TIFF: "Jeff...," "Hysteria", "Take Shelter" and "Amy George."

[Editor's Note: Apologies from Nathaniel, I've been under the weather and Paolo, who has been so dependable at sending capsules and reviews our way, now has a log jam of them. So many movies to discuss. Enjoy. TIFF wraps this weekend. -Nathaniel R]

Paolo here, discovering that HYSTERIA, a film about inventing the vibrator, isn't based on the recent Broadway play "In the Next Room, or The Vibrator Play" although they tackle the same subject. However, some scenes here still look like you might see them in a stage play, set in offices of upper middle class Londoners. These are  perfectly designed offices, with the requisite deep trendy colours of today's period films. The character played by the unrecognizable Rupert Everett is an electricity geek. A generator occupies his office, a Rube Goldberg like thing connected to a feather duster. However, protagonist Mortimer Granville (a composite of three actual doctors played by Hugh Dancy) sees something else in this feather duster.

The comedy in the film is repetitive; how many 'strong hands' jokes can one take even if Jonathan Pryce, playing Mortimer's boss Dalrymple, delivers them so capably?
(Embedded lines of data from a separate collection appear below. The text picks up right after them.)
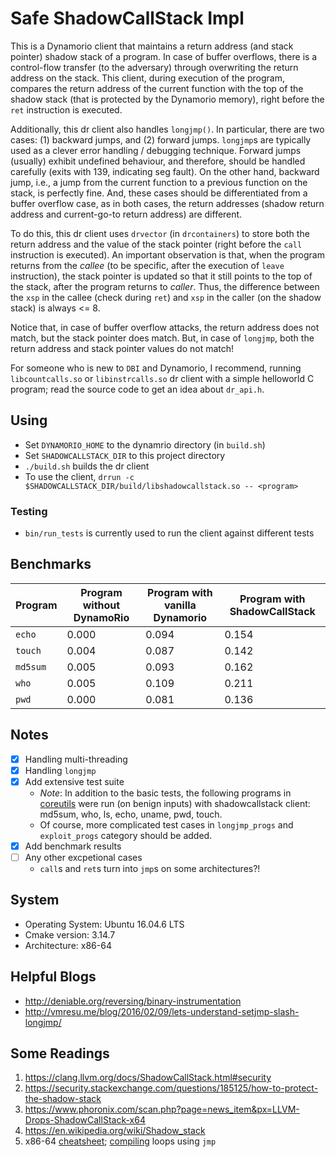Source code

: # Safe ShadowCallStack Impl

This is a Dynamorio client that maintains a return address (and stack pointer) shadow stack of a program. In case of buffer overflows, there is a control-flow transfer (to the adversary) through overwriting the return address on the stack. This client, during execution of the program, compares the return address of the current function with the top of the shadow stack (that is protected by the Dynamorio memory), right before the `ret` instruction is executed.

Additionally, this dr client also handles `longjmp()`. In particular, there are two cases: (1) backward jumps, and (2) forward jumps. `longjmp`s are typically used as a clever error handling / debugging technique. Forward jumps (usually) exhibit undefined behaviour, and therefore, should be handled carefully (exits with 139, indicating seg fault). On the other hand, backward jump, i.e., a jump from the current function to a previous function on the stack, is perfectly fine. And, these cases should be differentiated from a buffer overflow case, as in both cases, the return addresses (shadow return address and current-go-to return address) are different.

To do this, this dr client uses `drvector` (in `drcontainers`) to store both the return address and the value of the stack pointer (right before the `call` instruction is executed). An important observation is that, when the program returns from the _callee_ (to be specific, after the execution of `leave` instruction), the stack pointer is updated so that it still points to the top of the stack, after the program returns to _caller_. Thus, the difference between the `xsp` in the callee (check during `ret`) and `xsp` in the caller (on the shadow stack) is always <= 8.

Notice that, in case of buffer overflow attacks, the return address does not match, but the stack pointer does match. But, in case of `longjmp`, both the return address and stack pointer values do not match!

For someone who is new to `DBI` and Dynamorio, I recommend, running `libcountcalls.so` or `libinstrcalls.so` dr client with a simple helloworld C program; read the source code to get an idea about `dr_api.h`.

## Using

* Set `DYNAMORIO_HOME` to the dynamrio directory (in `build.sh`)
* Set `SHADOWCALLSTACK_DIR` to this project directory
* `./build.sh` builds the dr client
* To use the client, `drrun -c $SHADOWCALLSTACK_DIR/build/libshadowcallstack.so -- <program>`

### Testing

* `bin/run_tests` is currently used to run the client against different tests

## Benchmarks

Program | Program without DynamoRio | Program with vanilla Dynamorio | Program with ShadowCallStack |
------- | ------------------------- | ------------------------------ | ---------------------------- |
`echo`  | 0.000                     | 0.094                          | 0.154                        |
`touch` | 0.004                     | 0.087                          | 0.142                        |
`md5sum`| 0.005                     | 0.093                          | 0.162                        |
`who`   | 0.005                     | 0.109                          | 0.211                        |
`pwd`   | 0.000                     | 0.081                          | 0.136                        |

## Notes

* [x] Handling multi-threading
* [x] Handling `longjmp`
* [x] Add extensive test suite
  * *Note*: In addition to the basic tests, the following programs in [coreutils](http://www.maizure.org/projects/decoded-gnu-coreutils/) were run (on benign inputs) with shadowcallstack client: md5sum, who, ls, echo, uname, pwd, touch.
  * Of course, more complicated test cases in `longjmp_progs` and `exploit_progs` category should be added.
* [x] Add benchmark results
* [ ] Any other excpetional cases
  * `call`s and `ret`s turn into `jmp`s on some architectures?!

## System

* Operating System: Ubuntu 16.04.6 LTS
* Cmake version: 3.14.7
* Architecture: x86-64

## Helpful Blogs

* http://deniable.org/reversing/binary-instrumentation
* http://vmresu.me/blog/2016/02/09/lets-understand-setjmp-slash-longjmp/

## Some Readings

1. https://clang.llvm.org/docs/ShadowCallStack.html#security
2. https://security.stackexchange.com/questions/185125/how-to-protect-the-shadow-stack
3. https://www.phoronix.com/scan.php?page=news_item&px=LLVM-Drops-ShadowCallStack-x64
4. https://en.wikipedia.org/wiki/Shadow_stack
5. x86-64 [cheatsheet](https://cs.brown.edu/courses/cs033/docs/guides/x64_cheatsheet.pdf); [compiling](https://w3.cs.jmu.edu/lam2mo/cs261_2017_08/files/12-asm_ctrlflow.pdf) loops using `jmp`
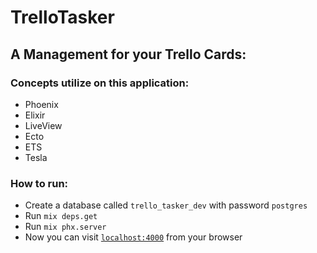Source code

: # TrelloTasker

## A Management for your Trello Cards:

### Concepts utilize on this application:
- Phoenix
- Elixir
- LiveView
- Ecto
- ETS
- Tesla

### How to run:
- Create a database called `trello_tasker_dev` with password `postgres` 
- Run `mix deps.get`
- Run `mix phx.server`
- Now you can visit [`localhost:4000`](http://localhost:4000) from your browser
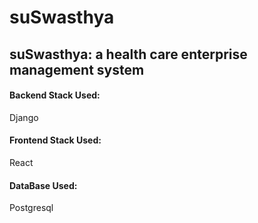 # suSwasthya
## suSwasthya: a health care enterprise management system
#### Backend Stack Used:
Django
#### Frontend Stack Used:
React
#### DataBase Used:
Postgresql


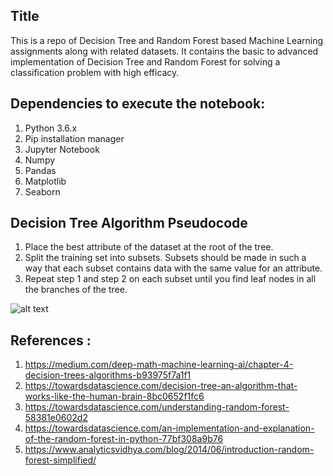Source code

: ## Title
This is a repo of Decision Tree and Random Forest based Machine Learning assignments along with related datasets. It contains the basic to advanced implementation of Decision Tree and Random Forest for solving a classification problem with high efficacy.

## Dependencies to execute the notebook:
1. Python 3.6.x
2. Pip installation manager
3. Jupyter Notebook
4. Numpy
5. Pandas
6. Matplotlib
7. Seaborn

## Decision Tree Algorithm Pseudocode
1. Place the best attribute of the dataset at the root of the tree.
2. Split the training set into subsets. Subsets should be made in such a way that each subset contains data with the same value for an attribute.
3. Repeat step 1 and step 2 on each subset until you find leaf nodes in all the branches of the tree.

![alt text](http://url/to/img.png)


## References :
1. https://medium.com/deep-math-machine-learning-ai/chapter-4-decision-trees-algorithms-b93975f7a1f1
2. https://towardsdatascience.com/decision-tree-an-algorithm-that-works-like-the-human-brain-8bc0652f1fc6
3. https://towardsdatascience.com/understanding-random-forest-58381e0602d2
4. https://towardsdatascience.com/an-implementation-and-explanation-of-the-random-forest-in-python-77bf308a9b76
5. https://www.analyticsvidhya.com/blog/2014/06/introduction-random-forest-simplified/
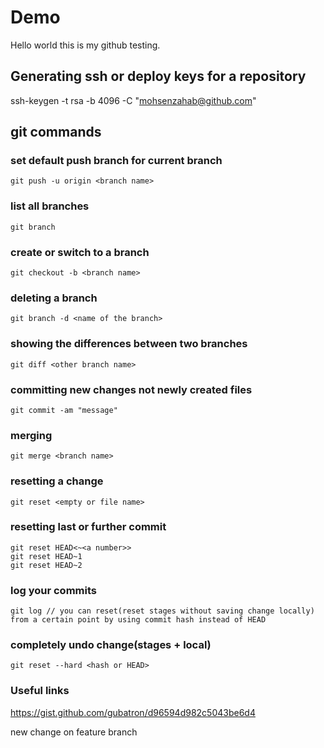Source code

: # Demo
Hello world this is my github testing.

## Generating ssh or deploy keys for a repository
 ssh-keygen -t rsa -b 4096 -C "mohsenzahab@github.com"

 ## git commands

### set default push branch for current branch 
    git push -u origin <branch name>
### list all branches
    git branch
### create or switch to a branch
    git checkout -b <branch name>
### deleting a branch
    git branch -d <name of the branch> 
### showing the differences between two branches
    git diff <other branch name>
### committing new changes not newly created files 
    git commit -am "message"
### merging
    git merge <branch name>
### resetting a change
    git reset <empty or file name>
### resetting last or further commit
    git reset HEAD<~<a number>>
    git reset HEAD~1
    git reset HEAD~2
### log your commits
    git log // you can reset(reset stages without saving change locally) from a certain point by using commit hash instead of HEAD
### completely undo change(stages + local)
    git reset --hard <hash or HEAD>

 ### Useful links
 https://gist.github.com/gubatron/d96594d982c5043be6d4

 new change on feature branch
Dalrymple's daughter Charlotte (Maggie Gyllenhaal) enters the plot, a welcome break from the 'paroxysms' of Mortimer's clients. Her story line gets dramatic when her East End connections land her in prison but there isn't enough of a struggle to convince us that something bad might truly happen to her. Gyllenhall plays Charlotte with an optimism rarely seen in her darker films. She's also required to speak in a West End English accent alongside real English actors but she's not enough to elevate this film into a genuine crowd pleaser.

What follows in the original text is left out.